Database load balancing

Tier: Free, Premium, Ultimate
Offering: GitLab Self-Managed

With database load balancing, read queries are distributed across multiple PostgreSQL nodes to improve performance and reduce load on the primary database. Write operations always execute on the primary. GitLab handles query routing automatically with no external load balancer required.

Requirements

To enable database load balancing:

PostgreSQL must have one or more secondary nodes replicating the primary.
Each node must be reachable on the same port and with the same credentials.

For external database services, only the db_load_balancing configuration is needed. Connection pooling can help manage connection counts at scale, but the right approach depends on your provider and is outside the scope of this guide. For connection management guidance, see connection management.

AWS RDS Proxy is not validated for use with GitLab.

For Linux package installations, you must configure multi-node HA PostgreSQL before enabling database load balancing. For more information, see configuring a multi-node setup.

Replica count

Any number of replicas is supported. In practice, three is a common starting point, particularly for environments spread across three availability zones. Several GitLab components, including Consul and Redis Sentinel, rely on quorum and require an odd number of nodes. Keeping your database replica count aligned with this pattern makes for a more consistent architecture, improves disaster recovery coverage, and limits the impact of a single availability zone failure. Smaller environments can start with two replicas and add more as load increases.

For scale-specific guidance, see the reference architectures documentation.

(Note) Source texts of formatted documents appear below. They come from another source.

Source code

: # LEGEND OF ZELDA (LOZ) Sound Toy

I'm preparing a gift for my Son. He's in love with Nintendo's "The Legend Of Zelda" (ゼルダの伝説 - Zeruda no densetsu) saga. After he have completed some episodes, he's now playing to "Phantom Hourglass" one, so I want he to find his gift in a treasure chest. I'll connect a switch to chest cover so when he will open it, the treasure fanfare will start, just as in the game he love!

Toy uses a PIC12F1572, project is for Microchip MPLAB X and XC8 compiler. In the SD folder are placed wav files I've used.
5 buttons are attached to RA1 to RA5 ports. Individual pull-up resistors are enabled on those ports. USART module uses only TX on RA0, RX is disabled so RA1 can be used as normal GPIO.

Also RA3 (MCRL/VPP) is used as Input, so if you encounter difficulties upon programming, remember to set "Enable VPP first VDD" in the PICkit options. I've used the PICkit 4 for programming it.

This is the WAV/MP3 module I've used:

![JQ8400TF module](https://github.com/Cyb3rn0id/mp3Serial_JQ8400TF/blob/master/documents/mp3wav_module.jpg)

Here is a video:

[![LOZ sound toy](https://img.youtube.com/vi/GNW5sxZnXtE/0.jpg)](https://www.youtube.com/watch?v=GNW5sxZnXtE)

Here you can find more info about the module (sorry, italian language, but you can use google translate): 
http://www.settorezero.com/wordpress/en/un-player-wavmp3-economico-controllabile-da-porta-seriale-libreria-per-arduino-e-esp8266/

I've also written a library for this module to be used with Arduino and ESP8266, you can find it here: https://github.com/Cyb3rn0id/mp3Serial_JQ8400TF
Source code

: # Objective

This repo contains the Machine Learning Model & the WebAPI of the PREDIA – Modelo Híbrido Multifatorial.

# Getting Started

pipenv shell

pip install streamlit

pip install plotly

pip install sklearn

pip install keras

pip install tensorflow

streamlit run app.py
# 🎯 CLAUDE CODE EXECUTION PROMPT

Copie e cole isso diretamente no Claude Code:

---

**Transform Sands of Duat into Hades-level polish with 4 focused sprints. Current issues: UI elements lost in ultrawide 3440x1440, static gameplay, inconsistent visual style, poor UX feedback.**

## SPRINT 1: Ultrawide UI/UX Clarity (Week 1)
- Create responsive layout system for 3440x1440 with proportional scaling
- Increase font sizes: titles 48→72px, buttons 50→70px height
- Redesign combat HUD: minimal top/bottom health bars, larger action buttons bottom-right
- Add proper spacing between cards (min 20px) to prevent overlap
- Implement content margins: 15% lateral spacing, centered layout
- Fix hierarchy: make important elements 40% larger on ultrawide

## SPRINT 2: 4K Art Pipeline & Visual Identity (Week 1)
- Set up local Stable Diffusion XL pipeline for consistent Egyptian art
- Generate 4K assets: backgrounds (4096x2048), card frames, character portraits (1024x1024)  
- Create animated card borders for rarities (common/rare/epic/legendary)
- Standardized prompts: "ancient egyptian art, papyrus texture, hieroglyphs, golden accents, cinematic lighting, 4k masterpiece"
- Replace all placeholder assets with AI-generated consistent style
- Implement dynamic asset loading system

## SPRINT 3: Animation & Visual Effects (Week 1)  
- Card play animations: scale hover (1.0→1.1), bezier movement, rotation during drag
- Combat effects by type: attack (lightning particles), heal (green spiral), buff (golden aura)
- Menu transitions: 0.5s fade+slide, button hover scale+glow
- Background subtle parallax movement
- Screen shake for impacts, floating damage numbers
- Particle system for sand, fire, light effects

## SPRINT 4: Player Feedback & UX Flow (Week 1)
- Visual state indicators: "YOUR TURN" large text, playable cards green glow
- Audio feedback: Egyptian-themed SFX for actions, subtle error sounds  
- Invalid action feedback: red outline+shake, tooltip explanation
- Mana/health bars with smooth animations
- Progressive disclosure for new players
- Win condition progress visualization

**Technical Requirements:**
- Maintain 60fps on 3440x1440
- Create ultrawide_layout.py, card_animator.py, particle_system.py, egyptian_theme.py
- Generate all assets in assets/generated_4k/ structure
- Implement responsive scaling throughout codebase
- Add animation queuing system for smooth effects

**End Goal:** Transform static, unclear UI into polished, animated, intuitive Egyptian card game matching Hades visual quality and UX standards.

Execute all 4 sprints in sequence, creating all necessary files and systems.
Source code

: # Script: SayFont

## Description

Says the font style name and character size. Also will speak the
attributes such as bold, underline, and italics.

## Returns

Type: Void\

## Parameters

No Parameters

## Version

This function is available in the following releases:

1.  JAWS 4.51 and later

Configure database load balancing

Database load balancing can be configured in one of two ways:

Hosts: a static list of PostgreSQL hosts. Simpler to configure and suitable for most environments.
Service discovery: a DNS record that returns a list of PostgreSQL hosts. Use when the replica list changes dynamically, such as in Linux package HA setups using Consul.

Hosts

Including the primary in the hosts list is optional. When included, it becomes eligible for read queries alongside replicas, reducing overall load on the secondaries. If the primary is already under sustained high load, leaving it out reserves capacity for writes. The primary always handles write queries regardless of whether it appears in this list.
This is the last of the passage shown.